TOP: Manchester graduated its first cohort in Accelerated Bachelor of Science in Nursing (ABSN) in December. Here, Joshua Collins ’23 celebrated with family at the pinning ceremony. BOTTOM: Student pharmacist Whitney Wolfe volunteers at the RACE (Restore, Assess, Connect, Educate) Into Wellness Community Health Fair in an underserved area of Fort Wayne.
Examples of recent changes:

  • Alumni are now getting a monthly alumni e-newsletter – a one-stop shop filled with information about what’s happening and how they can continue to be involved.
  • In years past, the Pharmacy Program had an annual Day of Service where pharmacy students displayed posters showing their volunteer service and its impact. This year, the Day of Service was live, organized for McMillen Park Community Center in Fort Wayne, offering free health screenings and information in a historically underserved area. The RACE (Restore, Assess, Connect, Educate) Into Wellness Community Health Fair included MU students in pharmacy, nursing and athletic training as well as area health organizations.

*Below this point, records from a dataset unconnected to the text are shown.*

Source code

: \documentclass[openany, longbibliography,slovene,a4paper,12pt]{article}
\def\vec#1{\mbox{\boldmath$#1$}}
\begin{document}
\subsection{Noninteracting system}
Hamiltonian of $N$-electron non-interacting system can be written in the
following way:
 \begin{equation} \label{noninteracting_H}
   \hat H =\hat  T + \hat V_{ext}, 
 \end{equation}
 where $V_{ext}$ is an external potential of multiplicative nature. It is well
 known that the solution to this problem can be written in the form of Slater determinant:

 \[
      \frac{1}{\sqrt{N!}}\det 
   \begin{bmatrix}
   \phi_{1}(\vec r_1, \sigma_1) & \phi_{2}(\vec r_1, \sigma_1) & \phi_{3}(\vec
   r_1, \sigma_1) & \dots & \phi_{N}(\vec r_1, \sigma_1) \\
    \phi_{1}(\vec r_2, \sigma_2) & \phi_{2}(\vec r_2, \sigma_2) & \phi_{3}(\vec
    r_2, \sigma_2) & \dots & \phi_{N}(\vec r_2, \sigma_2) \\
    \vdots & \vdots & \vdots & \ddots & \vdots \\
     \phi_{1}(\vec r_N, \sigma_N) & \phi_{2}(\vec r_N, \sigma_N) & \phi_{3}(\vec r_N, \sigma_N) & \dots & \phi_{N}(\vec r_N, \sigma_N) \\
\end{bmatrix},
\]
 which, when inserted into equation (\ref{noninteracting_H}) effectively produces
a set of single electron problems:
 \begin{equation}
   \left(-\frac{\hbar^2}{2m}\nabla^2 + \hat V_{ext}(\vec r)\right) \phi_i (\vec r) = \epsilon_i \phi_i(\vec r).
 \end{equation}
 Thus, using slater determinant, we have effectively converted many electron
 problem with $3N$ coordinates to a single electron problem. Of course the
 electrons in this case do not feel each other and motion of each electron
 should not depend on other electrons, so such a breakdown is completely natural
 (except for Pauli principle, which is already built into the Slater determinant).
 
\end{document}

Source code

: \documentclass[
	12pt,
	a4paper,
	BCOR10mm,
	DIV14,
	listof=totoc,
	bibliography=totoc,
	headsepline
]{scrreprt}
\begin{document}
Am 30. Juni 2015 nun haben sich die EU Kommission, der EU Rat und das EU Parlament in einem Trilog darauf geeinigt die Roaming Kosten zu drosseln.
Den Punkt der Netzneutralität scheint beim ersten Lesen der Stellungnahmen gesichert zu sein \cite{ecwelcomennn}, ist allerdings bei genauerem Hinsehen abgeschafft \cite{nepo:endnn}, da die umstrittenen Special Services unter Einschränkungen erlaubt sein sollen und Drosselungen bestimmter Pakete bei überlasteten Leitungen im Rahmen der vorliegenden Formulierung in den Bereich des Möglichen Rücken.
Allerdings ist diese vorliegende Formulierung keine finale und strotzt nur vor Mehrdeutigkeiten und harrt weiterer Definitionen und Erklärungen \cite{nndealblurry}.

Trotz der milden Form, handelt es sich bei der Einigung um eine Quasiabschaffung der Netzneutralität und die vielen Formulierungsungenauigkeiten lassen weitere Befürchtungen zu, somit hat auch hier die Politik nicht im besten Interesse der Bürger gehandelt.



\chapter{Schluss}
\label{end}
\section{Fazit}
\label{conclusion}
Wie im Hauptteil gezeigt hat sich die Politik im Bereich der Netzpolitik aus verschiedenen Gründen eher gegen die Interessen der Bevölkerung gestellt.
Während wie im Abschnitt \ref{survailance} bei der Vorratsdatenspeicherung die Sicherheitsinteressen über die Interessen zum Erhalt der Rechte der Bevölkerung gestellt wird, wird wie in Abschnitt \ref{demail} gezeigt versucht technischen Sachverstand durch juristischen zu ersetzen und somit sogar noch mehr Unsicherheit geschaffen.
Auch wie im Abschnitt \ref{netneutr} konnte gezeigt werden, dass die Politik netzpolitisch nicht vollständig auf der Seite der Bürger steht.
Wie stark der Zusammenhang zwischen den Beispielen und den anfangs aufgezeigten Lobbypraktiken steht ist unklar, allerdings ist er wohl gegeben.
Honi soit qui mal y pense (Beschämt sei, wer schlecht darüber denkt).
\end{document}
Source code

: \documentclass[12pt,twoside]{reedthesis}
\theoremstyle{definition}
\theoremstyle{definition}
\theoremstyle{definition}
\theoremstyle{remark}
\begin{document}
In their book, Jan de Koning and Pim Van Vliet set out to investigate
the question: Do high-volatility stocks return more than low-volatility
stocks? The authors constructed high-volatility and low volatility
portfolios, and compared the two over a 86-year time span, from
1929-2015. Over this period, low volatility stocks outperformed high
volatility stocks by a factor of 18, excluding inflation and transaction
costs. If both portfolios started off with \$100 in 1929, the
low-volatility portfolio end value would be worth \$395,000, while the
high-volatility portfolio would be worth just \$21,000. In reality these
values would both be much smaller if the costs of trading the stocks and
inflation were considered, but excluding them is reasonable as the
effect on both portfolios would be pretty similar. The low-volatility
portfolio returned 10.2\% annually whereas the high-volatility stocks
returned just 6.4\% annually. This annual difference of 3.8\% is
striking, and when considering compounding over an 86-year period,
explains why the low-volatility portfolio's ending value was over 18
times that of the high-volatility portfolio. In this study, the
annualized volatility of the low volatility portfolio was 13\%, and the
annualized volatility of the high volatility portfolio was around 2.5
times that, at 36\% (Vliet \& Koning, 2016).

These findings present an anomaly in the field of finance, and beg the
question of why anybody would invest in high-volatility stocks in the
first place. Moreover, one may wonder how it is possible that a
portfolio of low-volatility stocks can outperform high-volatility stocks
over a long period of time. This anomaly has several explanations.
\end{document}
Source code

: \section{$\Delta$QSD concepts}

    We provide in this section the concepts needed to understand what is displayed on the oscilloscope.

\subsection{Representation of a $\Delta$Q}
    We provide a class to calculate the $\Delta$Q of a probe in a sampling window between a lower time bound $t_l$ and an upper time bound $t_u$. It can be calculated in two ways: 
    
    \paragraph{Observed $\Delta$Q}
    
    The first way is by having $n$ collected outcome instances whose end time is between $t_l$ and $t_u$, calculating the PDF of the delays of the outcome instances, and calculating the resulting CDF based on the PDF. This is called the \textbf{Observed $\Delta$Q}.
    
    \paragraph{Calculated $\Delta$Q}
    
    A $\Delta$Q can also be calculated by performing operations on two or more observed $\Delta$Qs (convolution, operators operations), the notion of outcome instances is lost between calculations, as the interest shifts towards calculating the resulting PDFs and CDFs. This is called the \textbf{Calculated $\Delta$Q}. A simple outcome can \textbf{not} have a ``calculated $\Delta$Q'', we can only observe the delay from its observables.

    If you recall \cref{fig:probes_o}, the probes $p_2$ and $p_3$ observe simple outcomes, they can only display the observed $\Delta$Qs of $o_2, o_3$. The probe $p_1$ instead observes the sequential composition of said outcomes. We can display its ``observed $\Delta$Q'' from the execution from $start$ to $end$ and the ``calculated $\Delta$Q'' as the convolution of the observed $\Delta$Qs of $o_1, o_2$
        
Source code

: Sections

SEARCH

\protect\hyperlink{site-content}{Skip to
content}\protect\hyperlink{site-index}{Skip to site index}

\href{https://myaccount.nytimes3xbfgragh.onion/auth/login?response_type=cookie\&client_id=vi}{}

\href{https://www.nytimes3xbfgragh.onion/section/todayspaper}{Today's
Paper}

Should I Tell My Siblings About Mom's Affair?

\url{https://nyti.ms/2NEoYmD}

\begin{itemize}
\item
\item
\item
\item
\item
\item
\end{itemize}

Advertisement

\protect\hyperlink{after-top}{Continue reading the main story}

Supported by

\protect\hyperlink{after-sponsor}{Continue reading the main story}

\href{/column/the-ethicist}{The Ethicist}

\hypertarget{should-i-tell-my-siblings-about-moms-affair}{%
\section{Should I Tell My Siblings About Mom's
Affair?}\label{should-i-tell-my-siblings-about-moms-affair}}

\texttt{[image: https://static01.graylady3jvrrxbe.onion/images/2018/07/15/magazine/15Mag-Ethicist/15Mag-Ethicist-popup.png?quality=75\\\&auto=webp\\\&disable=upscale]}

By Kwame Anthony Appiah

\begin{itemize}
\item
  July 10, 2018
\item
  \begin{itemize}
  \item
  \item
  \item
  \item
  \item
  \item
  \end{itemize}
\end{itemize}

  • We’ve set up a page to celebrate student achievements from first year through Commencement. The Merit system helps us share student stories on their personal profiles, as well as their high schools, elected representatives and hometown newspapers.
  • Our undergraduate student body has become more diverse in the past few years, and we are asking students what helped them. Biology-chemistry major Sefunmi Babatunde recently shared with the President’s Diversity and Inclusion Council that she is paying it forward by mentoring younger students because in her first year she was assigned a peer mentor who was also an African American female.
  • We are improving processes for completing and submitting course registration forms in response to student input.
  • The Black Student Union, which is making a comeback after the pandemic, is reimagining its activities. A new event is the Sneaker Ball, a formal dance where everyone dresses up but wears sneakers.
  • In addition to improved learning spaces and space for a clinic, Manchester University Fort Wayne construction is adding space for growth in the health sciences. We don’t know today what that will be, but the experience of the past 10 years tells us it is coming.
  • In the Office of the Registrar, we learned that duplication of effort was clogging the system and slowing response times significantly. As a response, the process of requesting and delivering information was turned on its head. Changes in the office already speeded up Dean’s List hometown announcements by a matter of weeks.
  • We’ve brought back a protected time for convocations – what we now call Values, Ideas and the Arts (VIA) – and the presentations are often used in the experience courses’ curriculum.
  • With changing demographics of our student body, a generous donor gave us start-up costs to launch a gospel choir. We hope to hear them in the fall.

“The possibilities are endless,” McFadden said. “Our priority is the student experience. If we get that right, then the questions we ask and the answers we get are the ones we need. I might sound like a broken record, but the world needs more Manchester graduates!”